- **Task instructions**
Copy out each line of the data below in which the string "your" appears.
# # # # #
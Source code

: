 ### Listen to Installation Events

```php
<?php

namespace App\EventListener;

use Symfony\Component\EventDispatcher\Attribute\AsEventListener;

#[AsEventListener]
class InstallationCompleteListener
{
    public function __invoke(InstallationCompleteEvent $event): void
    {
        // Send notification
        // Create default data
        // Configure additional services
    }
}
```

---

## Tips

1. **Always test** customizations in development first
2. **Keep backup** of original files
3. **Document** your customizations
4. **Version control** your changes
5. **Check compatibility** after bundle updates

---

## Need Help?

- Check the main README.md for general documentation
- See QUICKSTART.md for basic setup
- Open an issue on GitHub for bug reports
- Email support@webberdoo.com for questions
# # # # #
- **Solution for this exercise**
3. **Document** your customizations
4. **Version control** your changes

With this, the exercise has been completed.